76ers

Sixers injury update: Ben Simmons suffered nerve impingement in lower back

Sixers injury update: Ben Simmons suffered nerve impingement in lower back

Ben Simmons suffered a nerve impingement in his lower back and will be re-evaluated in approximately two weeks, a team source confirmed Tuesday to NBC Sports Philadelphia. Simmons will undergo daily treatment. 

Shams Charania of The Athletic and Stadium first reported the news. 

ESPN’s Adrian Wojnarowski reports “there's little expectation that [Simmons would] be ready to return to lineup that soon,” and says “doctors are hopeful treatment can drive improvement, but Sixers are preparing to play without him." 

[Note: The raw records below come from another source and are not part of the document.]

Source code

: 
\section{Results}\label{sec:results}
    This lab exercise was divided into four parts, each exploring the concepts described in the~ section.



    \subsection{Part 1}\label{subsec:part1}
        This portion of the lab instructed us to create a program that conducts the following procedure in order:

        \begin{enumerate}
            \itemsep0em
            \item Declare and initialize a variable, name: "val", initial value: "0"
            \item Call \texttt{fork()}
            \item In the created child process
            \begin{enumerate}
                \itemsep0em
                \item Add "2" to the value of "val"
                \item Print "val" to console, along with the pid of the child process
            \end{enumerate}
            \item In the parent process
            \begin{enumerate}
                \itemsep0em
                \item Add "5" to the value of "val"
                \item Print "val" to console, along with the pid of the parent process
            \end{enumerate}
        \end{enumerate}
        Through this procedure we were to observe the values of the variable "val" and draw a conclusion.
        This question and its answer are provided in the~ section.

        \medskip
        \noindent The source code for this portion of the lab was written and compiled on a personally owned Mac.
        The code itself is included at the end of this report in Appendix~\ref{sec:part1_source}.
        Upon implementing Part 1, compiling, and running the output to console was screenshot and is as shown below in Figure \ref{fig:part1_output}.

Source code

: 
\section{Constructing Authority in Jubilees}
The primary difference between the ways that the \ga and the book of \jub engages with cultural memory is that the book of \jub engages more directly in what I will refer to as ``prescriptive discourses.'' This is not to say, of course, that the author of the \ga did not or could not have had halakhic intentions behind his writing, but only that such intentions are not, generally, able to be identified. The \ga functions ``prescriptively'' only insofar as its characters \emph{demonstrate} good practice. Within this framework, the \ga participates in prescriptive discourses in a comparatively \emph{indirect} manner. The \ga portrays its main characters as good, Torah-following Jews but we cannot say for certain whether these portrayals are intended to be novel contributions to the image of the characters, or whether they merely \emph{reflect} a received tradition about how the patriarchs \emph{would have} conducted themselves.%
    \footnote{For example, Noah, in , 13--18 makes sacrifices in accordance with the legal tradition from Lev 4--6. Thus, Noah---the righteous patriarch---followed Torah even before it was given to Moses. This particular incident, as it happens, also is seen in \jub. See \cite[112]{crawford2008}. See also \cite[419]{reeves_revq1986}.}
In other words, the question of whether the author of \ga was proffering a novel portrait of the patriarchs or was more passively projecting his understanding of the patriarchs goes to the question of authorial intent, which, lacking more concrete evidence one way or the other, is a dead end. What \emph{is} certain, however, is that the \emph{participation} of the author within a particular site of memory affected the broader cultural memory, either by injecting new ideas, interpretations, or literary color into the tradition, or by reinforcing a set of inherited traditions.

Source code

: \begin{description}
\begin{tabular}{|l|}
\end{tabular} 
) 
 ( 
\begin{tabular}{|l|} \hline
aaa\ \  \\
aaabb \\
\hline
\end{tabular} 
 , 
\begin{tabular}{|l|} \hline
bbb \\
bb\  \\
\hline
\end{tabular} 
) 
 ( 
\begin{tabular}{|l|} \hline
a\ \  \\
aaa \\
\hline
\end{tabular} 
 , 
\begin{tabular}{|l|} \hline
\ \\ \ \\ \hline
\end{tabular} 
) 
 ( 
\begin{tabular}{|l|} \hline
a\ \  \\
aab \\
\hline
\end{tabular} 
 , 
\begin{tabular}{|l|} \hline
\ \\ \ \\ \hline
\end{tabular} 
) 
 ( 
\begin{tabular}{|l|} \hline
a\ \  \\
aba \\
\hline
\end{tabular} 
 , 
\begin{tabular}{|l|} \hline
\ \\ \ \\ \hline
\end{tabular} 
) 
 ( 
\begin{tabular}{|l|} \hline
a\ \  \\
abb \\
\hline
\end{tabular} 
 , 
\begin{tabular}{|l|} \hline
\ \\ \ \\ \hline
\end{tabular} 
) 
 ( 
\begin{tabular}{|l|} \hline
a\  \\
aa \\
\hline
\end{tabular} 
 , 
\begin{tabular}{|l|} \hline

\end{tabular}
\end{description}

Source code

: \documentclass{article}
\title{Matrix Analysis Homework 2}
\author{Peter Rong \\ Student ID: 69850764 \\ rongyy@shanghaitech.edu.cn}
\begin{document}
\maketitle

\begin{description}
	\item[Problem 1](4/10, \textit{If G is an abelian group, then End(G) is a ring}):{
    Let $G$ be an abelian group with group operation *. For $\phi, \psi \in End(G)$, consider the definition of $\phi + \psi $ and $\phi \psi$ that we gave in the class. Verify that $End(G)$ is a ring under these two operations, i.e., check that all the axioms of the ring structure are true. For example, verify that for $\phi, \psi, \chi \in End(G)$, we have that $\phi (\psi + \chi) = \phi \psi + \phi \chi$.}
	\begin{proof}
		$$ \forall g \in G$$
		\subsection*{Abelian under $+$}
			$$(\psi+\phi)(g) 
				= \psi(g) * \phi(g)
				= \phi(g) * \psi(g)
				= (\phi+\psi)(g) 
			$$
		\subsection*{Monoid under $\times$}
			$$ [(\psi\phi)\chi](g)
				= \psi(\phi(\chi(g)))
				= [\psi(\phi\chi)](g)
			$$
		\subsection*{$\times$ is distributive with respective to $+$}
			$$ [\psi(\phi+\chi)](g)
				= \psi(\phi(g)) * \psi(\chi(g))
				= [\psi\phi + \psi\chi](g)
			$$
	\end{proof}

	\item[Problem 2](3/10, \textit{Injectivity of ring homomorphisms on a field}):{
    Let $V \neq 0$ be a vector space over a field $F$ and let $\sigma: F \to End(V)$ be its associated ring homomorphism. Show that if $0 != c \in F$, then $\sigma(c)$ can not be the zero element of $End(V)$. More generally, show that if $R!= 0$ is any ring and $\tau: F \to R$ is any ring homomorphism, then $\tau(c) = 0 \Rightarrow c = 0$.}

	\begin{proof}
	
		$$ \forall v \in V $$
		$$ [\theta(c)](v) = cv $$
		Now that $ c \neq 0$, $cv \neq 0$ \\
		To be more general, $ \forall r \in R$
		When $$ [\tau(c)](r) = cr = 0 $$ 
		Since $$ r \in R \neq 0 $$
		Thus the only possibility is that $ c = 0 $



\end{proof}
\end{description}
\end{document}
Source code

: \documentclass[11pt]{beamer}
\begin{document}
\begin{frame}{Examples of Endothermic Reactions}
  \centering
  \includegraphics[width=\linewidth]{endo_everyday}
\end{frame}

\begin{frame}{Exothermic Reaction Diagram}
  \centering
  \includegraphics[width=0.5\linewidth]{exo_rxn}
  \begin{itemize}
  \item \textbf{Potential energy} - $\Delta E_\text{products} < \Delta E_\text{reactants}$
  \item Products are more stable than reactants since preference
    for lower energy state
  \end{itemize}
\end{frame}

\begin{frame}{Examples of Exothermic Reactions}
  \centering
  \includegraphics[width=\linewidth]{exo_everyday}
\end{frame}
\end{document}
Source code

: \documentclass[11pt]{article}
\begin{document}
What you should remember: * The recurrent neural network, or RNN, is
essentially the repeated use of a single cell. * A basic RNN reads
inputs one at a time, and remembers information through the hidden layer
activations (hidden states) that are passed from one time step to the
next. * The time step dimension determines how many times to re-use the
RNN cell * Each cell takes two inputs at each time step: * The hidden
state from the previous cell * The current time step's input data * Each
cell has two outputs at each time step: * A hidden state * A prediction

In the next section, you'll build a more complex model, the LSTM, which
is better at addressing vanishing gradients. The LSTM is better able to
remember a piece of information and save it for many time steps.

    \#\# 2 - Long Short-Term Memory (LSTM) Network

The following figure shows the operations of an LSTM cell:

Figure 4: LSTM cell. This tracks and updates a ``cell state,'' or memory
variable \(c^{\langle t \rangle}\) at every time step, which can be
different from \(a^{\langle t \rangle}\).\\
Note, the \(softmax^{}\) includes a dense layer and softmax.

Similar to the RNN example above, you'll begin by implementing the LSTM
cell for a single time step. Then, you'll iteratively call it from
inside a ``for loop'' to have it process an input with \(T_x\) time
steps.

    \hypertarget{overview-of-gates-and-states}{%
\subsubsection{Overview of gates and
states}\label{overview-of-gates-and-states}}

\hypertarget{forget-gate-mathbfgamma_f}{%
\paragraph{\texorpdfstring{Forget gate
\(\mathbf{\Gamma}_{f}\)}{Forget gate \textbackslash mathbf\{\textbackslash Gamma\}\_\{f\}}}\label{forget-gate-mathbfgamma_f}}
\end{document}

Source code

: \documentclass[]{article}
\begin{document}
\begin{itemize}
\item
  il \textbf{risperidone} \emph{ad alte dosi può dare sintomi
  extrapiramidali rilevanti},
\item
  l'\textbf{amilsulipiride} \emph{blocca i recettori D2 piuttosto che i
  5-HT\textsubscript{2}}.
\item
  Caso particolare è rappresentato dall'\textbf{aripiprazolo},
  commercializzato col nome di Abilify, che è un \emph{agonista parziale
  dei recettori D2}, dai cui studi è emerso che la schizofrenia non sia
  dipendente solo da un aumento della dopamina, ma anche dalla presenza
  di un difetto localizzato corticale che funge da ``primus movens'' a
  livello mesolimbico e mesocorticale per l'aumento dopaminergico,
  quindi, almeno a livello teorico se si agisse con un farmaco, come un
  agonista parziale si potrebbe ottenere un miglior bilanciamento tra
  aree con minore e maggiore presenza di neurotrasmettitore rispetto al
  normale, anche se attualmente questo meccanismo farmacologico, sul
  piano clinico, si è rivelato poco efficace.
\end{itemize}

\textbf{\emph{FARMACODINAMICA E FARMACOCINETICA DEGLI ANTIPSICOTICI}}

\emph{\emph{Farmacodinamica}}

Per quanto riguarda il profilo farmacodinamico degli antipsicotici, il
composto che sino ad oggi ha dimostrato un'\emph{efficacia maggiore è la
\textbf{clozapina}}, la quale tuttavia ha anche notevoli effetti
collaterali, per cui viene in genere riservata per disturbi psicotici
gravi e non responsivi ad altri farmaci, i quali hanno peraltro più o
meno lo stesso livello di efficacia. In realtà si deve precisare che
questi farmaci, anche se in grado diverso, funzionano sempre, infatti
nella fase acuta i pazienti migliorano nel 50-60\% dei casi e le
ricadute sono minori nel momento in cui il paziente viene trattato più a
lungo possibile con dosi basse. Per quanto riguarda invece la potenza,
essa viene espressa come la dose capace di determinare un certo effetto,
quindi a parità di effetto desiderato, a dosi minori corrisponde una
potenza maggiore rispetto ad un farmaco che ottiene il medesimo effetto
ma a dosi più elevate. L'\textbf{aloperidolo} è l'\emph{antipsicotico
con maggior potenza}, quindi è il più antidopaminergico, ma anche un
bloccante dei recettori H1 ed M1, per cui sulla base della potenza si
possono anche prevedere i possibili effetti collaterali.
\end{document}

According to head coach Brett Brown, Simmons was first injured at the team’s practice last Wednesday. The 23-year-old All-Star missed the team’s first game after the All-Star break, a win Thursday over the Nets. 

“It was a play where he went up for a rebound and I looked over and he left the court, and went and got treatment,” Brown said Thursday. “And it has played out as it has played out. We don’t believe it’s anything too significant.”

Simmons sat out the Sixers’ game vs. the Nets on Thursday and played Saturday in Milwaukee. He appeared to be in discomfort after drawing a foul in the first quarter on the Bucks’ Brook Lopez. The 23-year-old stayed in the game to make 1 of 2 free throws, then exited when Matisse Thybulle committed a foul to create a stoppage of play and ensure Simmons could return to the locker room.

Ahead of the game against the Bucks, Simmons had averaged 16.9 points, 8.3 assists, 7.9 rebounds and a league-best 2.2 steals. He’d played 36.3 minutes per game, most on the Sixers and third-highest in the NBA ahead of Saturday’s games. 

Brown talked before the Sixers’ win Monday over the Hawks as if he was prepared for a long-term absence. He said the team would split up ball handling responsibilities by committee, with Shake Milton, Josh Richardson and Alec Burks among the possible candidates. Milton started on Monday. 

The 36-22 Sixers are fifth in the Eastern Conference and play the Cavaliers on Wednesday night in Cleveland.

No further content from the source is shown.